Now edit your bootloader (e.g. GRUB) to include the kernel you have just compiled. If your kernel config does not contain "CONFIG_DEFAULT_SECURITY_TOMOYO=y", then edit your bootloader to include "security=tomoyo" in the kernel boot options. Depending on your distribution, the bootloader configuration file will probably be one of "/boot/grub/grub.conf" or "/boot/grub/menu.lst" (for GRUB version 1) or "/boot/grub/grub.cfg" or "/boot/grub2/grub.cfg" (for GRUB version 2). Consult your distribution documentation for information on how to configure the bootloader.

TOMOYO Linux supports "TOMOYO_trigger" kernel boot option. This option is useful for systems that run a program other than /sbin/init on startup. For example, RHEL 7 is using systemd which runs /usr/lib/systemd/systemd on startup. In this case, you need to include "TOMOYO_trigger=/usr/lib/systemd/systemd" in the kernel boot options unless you specified /usr/lib/systemd/systemd at 3.3.3. Configure the kernel.

You may directly edit /boot/grub2/grub.cfg file. But it is recommended that you also edit GRUB_CMDLINE_LINUX line in /etc/default/grub file like below in case you update kernel packages in the future:

GRUB_CMDLINE_LINUX="vconsole.keymap=us crashkernel=auto  vconsole.font=latarcyrheb-sun16 rhgb quiet security=tomoyo TOMOYO_trigger=/usr/lib/systemd/systemd"

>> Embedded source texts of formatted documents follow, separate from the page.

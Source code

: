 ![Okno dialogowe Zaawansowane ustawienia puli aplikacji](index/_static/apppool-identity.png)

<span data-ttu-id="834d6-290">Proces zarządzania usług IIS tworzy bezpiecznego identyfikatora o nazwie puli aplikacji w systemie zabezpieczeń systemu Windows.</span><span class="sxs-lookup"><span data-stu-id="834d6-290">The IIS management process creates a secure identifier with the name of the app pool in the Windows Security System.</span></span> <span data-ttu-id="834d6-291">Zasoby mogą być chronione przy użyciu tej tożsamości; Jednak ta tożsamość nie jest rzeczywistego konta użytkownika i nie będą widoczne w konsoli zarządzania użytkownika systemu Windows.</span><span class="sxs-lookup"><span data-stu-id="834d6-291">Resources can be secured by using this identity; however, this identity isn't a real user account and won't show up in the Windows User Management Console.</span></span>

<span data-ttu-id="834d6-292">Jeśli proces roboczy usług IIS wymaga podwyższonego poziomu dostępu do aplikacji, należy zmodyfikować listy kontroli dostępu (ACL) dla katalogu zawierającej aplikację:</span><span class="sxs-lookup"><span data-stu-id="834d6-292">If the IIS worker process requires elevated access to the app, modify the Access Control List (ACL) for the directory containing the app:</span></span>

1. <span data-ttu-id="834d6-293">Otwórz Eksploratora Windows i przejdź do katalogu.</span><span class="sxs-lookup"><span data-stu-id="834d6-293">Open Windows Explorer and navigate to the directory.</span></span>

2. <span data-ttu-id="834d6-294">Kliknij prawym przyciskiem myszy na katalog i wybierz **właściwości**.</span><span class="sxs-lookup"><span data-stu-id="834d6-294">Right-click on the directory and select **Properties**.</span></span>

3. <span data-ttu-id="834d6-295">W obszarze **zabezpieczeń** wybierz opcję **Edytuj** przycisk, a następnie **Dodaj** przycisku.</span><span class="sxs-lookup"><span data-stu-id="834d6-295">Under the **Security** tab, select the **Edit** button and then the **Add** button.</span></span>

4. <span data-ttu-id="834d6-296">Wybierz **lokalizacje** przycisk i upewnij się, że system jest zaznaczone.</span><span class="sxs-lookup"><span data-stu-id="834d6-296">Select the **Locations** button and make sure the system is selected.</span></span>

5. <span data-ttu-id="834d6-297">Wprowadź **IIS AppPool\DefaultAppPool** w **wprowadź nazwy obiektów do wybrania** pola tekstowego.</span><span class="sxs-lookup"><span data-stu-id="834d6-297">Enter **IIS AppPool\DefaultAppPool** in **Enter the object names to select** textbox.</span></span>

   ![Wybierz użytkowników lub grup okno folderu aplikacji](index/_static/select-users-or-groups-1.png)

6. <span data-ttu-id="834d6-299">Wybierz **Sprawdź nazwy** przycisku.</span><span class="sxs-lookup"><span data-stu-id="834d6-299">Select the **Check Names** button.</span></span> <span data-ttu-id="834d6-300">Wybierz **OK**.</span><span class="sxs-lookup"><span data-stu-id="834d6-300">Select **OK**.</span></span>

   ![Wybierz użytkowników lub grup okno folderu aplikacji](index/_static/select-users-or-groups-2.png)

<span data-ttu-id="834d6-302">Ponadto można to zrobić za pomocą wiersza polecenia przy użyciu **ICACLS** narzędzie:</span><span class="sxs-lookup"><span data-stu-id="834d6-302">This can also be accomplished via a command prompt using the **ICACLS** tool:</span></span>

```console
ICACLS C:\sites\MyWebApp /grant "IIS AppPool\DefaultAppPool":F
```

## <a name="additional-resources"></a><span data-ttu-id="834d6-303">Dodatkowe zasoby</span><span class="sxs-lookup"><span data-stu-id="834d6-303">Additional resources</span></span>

3.5. Rebooting your system

Now you have finished all preparation. You can't wait any more? Now it's time to make use of your newly installed kernel. Reboot your system and choose the entry with TOMOYO Linux kernel at the GRUB screen, or at whatever other bootloader you have installed:

grub-screen.png

If everything was installed properly and the bootloader was correctly configured, the kernel should boot as normal and TOMOYO Linux should be activated:

tomoyo-activated.png

3.6. How can I disable/uninstall TOMOYO Linux?

If your system becomes unable to boot during the course of this guide or any time in the future, it may be due to policy configuration or something related to TOMOYO Linux. If this is the case, it is possible that the kernel can still be booted by disabling TOMOYO Linux. This can be done by appending "security=none" at the kernel command-line parameters.